KARPACZ: Uchronić tory przed marketem
Aktualizacja: 8:13
Autor: Ania
SOKIAS chce chronić tory kolejowe. Zależy mu bowiem na tym, żeby w przyszłości można było je reaktywować. – Nie zgadzaliśmy się z opiniami, że nieużywane linie można przeznaczyć na ścieżki dla rowerzystów. Chcielibyśmy, żeby w przyszłości w Karpaczu i sąsiednich miejscowościach działała kolejka górska – mówi Mirosław Rzepka, wiceprezes SOKiAS.
Stowarzyszenie początkowo odwołało się do Samorządowego Kolegium Odwoławczego od decyzji burmistrza Karpacza, który uznał, że inwestycja nie wymaga wykonywania raportu oddziaływania na środowisko. SKO stwierdziło wówczas, że SOKiAS nie jest stroną, w związku z czym decyzja samorządowca wciąż pozostawała słuszna.

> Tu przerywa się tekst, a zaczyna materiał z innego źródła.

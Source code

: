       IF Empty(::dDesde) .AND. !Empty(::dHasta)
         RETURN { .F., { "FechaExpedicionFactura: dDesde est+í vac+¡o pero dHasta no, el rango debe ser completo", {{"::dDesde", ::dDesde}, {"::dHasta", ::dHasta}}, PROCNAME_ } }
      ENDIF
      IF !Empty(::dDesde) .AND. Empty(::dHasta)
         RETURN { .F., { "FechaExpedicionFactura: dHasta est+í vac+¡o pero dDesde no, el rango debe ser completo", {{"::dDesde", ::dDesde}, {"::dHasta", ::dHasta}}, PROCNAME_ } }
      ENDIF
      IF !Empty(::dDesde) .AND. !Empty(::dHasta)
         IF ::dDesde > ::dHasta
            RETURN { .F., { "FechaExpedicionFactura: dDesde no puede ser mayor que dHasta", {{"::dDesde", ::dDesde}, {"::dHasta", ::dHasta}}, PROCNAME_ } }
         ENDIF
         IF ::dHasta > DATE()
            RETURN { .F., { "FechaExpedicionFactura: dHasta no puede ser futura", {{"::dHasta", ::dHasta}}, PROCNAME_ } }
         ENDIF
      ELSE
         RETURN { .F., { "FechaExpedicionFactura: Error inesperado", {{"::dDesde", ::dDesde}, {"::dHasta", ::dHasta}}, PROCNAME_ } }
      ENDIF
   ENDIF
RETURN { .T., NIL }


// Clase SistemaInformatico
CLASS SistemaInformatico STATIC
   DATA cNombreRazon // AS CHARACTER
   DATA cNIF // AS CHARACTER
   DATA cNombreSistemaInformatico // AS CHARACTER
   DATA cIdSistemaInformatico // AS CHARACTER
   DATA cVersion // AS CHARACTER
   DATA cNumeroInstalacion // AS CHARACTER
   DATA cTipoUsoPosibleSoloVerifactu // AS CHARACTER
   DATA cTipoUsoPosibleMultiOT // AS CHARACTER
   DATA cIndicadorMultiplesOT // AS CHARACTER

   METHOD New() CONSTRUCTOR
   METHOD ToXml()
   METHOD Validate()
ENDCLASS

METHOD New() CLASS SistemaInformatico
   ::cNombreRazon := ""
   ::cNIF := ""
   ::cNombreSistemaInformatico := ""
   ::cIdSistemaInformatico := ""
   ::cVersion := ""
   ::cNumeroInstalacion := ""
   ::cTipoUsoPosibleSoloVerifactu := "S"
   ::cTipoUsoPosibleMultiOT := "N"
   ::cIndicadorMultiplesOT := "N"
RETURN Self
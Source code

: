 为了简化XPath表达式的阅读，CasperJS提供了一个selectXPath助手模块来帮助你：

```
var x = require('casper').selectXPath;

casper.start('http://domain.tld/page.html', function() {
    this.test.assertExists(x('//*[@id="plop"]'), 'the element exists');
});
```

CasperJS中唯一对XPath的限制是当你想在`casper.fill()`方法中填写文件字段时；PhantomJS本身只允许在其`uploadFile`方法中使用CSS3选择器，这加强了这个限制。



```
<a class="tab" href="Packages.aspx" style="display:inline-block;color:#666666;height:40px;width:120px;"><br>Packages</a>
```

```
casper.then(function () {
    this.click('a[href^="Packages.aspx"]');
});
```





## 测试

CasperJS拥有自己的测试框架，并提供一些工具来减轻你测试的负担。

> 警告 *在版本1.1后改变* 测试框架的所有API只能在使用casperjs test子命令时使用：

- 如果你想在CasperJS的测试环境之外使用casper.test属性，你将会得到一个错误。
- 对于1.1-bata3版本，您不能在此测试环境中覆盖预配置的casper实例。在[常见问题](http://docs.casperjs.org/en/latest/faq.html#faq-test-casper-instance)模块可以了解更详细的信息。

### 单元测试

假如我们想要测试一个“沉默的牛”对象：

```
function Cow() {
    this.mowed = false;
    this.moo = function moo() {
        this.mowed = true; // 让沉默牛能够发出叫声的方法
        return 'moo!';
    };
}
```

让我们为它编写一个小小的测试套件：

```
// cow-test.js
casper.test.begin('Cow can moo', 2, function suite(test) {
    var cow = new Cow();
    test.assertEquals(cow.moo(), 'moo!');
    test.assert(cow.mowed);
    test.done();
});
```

Zastępca burmistrza Karpacza, Ryszard Rzepczyński tłumaczy, że wydano decyzję, na mocy której nie było potrzeby wykonywania raportu oddziaływania na środowisko. Uzgodniono to ze stacją sanitarno-epidemiologiczną. Miłośnicy kolei postanowili więc udać się do Wojewódzkiego Sądu Administracyjnego, który uchylił decyzję SKO. Sprawa będzie rozpatrywana ponownie, ale tym razem merytorycznie.
Tymczasem pozwolenie na budowę zostało już wydane. Marek Kosa, dyrektor Wydziału Architektury, Budownictwa i Gospodarki Przestrzennej Starostwa Powiatowego w Jeleniej Górze tłumaczy, że inwestor posiadał wszystkie potrzebne uzgodnienia w tym z Polskimi Liniami Kolejowymi, dlatego też nie było przesłanek, na mocy których inwestycja nie mogłaby powstać.
Według KDR i SOKiAS decyzja powinna być wydana dopiero po uprawomocnieniu się wyroku. Ostatecznie może się bowiem okazać, że trzeba będzie wykonać raport oddziaływania na środowisko. Uważają, że jeżeli inwestor będzie miał problemy z budową obiektu może starać się o odszkodowanie od Skarbu Państwa.
- Może się zatem okazać, że dojdzie do wstrzymania robót budowlanych, konieczności ponownego uzgodnienia projektu budowlanego i jego ewentualnych zmian – mówi Rafał Gersten - W takim przypadku, inwestorowi będzie przysługiwało roszczenie do Skarbu Państwa o pokrycie poniesionych strat.
Zgodnie z art. 54 ustawy o transporcie kolejowym z 28 marca 2003 roku „Budowle i budynki powinny być usytuowane w odległości nie mniejszej niż 10 m od granicy obszaru kolejowego, z tym że odległość ta od osi skrajnego toru nie może być mniejsza niż 20 m”. Według planów market pod Śnieżką zostanie wybudowany najprawdopodobniej w odległości około sześciu metrów od osi.
PKP Polskie Linie Kolejowe S. A. w Wałbrzychu, które opiniowało decyzję w tej sprawie tłumaczy, że inwestor może wybudować obiekt bliżej linii niż przewiduje to ustawa, ale w przyszłości musi liczyć się z ewentualnymi problemami np. nadmiernym hałasem. Dopóki bowiem linia kolejowa nie została zniszczona, może zostać reaktywowana.